Avec Internet, c’est pire. Rien ne s’efface, l’information est ancrée en profondeur, puissamment, insidieusement, de façon quasi indélébile. Vous pouvez jouer avec votre réputation. Vous pouvez penser la maîtriser. Mais ce n’est pas un jeu. C’est complexe. C’est une maîtrise avant tout d’Internet, du SEO*, des algorithmes, c’est un mélange de droit pointu et de code.

Évolution avec les crises

Internet est un META-média. Il dévore les autres, s’en nourrit et les nourrit à son tour. La puissance de feu d’Internet, en tant que transmetteur d’informations, n’a jamais été égalée dans l’histoire. C’est un média mondial, gratuit; l’information peut y être traduite dans quasiment toutes les langues, son accès est extrêmement simple et les terminaux proposent désormais des informations uniformes et multiples (on accède au même Internet de son ordinateur, de sa tablette ou de son téléphone portable etc.).

Côté entreprise, l’utilisation d’Internet en tant que média a évolué. Dans les années 90, et 2000, les marques achetaient de la « présence », de la notoriété. Elles s’affichaient sur Internet comme on offre ses produits au regard des passants, dans une vitrine. Puis, cette vision des choses a évolué, avec les crises. Les entreprises ont de moins en moins souhaité être « visible », et de plus en plus « vendre ». Les régies publicitaires se sont adaptées, et l’image renvoyée par les marques s’est mercantilisée et donc fragilisée… car les menaces liées à Internet en termes d’image pour une entreprise sont nombreuses.

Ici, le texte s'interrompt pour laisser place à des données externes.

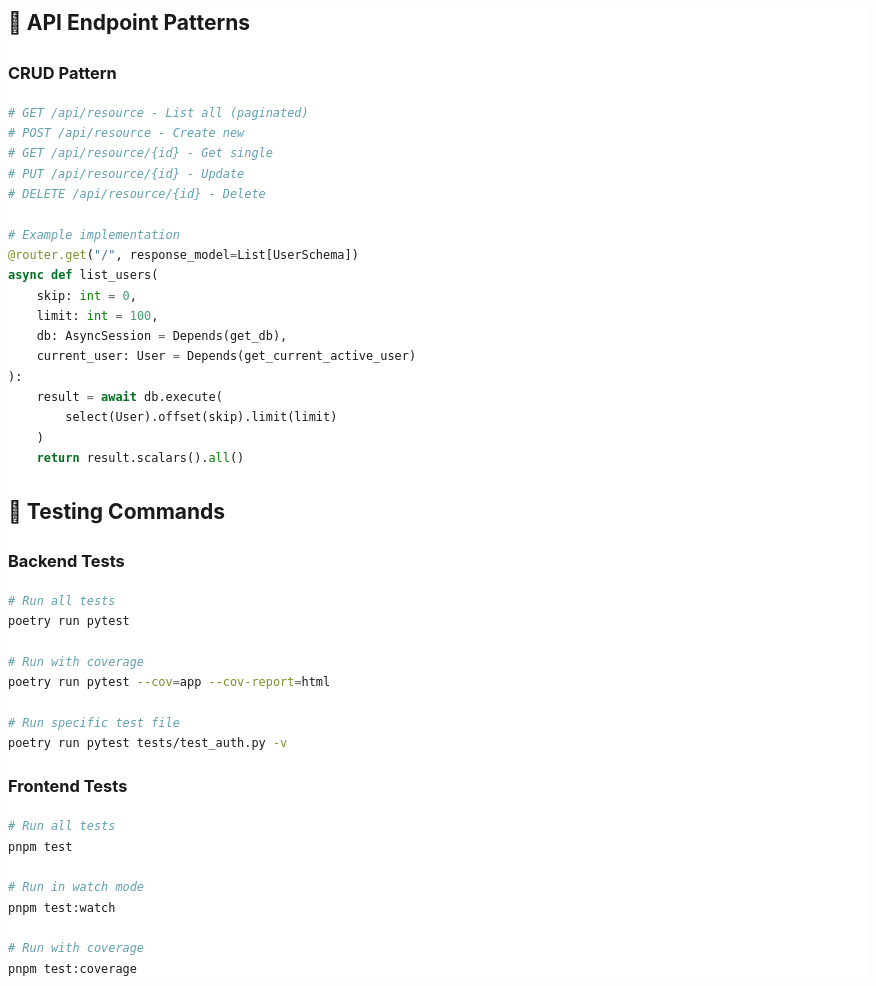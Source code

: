 ## 🔌 API Endpoint Patterns

### CRUD Pattern
```python
# GET /api/resource - List all (paginated)
# POST /api/resource - Create new
# GET /api/resource/{id} - Get single
# PUT /api/resource/{id} - Update
# DELETE /api/resource/{id} - Delete

# Example implementation
@router.get("/", response_model=List[UserSchema])
async def list_users(
    skip: int = 0,
    limit: int = 100,
    db: AsyncSession = Depends(get_db),
    current_user: User = Depends(get_current_active_user)
):
    result = await db.execute(
        select(User).offset(skip).limit(limit)
    )
    return result.scalars().all()
```

## 🧪 Testing Commands

### Backend Tests
```bash
# Run all tests
poetry run pytest

# Run with coverage
poetry run pytest --cov=app --cov-report=html

# Run specific test file
poetry run pytest tests/test_auth.py -v
```

### Frontend Tests
```bash
# Run all tests
pnpm test

# Run in watch mode
pnpm test:watch

# Run with coverage
pnpm test:coverage
```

La première qui vient à l’esprit est la situation de crise. Cela peut arriver à n’importe quelle société, Costa Croisière l’a vécu récemment avec le naufrage d’un de ses bateaux ; Total en son temps avec la marée noire de l’Erika. Les exemples ne manquent pas, personne ne peut se prétendre à l’abri. Internet a alors un rôle de caisse de résonance, voir d’amplificateur. Il ne règlera pas la situation de crise, il va s’en nourrir, l’animer, et l’archiver de façon indélébile. Internet va vivre la crise comme une télé-réalité, il l’analysera, la commentera, il s’en mêlera le plus possible. Une remarque : le web français, parce qu’il est indépendant et libre, ne se mobilisera jamais pour une entreprise. Sa capacité d’action sera concentrée sur les victimes de telle ou telle catastrophe, sur telle ou telle cause, ou sur telle idéologie politique. Mais en aucun cas, il ne prendra la défense d’une société privée. Au contraire, il aura tendance à la stigmatiser. Dans de rares cas, un « bad buzz » pourra se transformer en coup marketing, comme ce fut le cas de l’homme nu de la Redoute, par exemple.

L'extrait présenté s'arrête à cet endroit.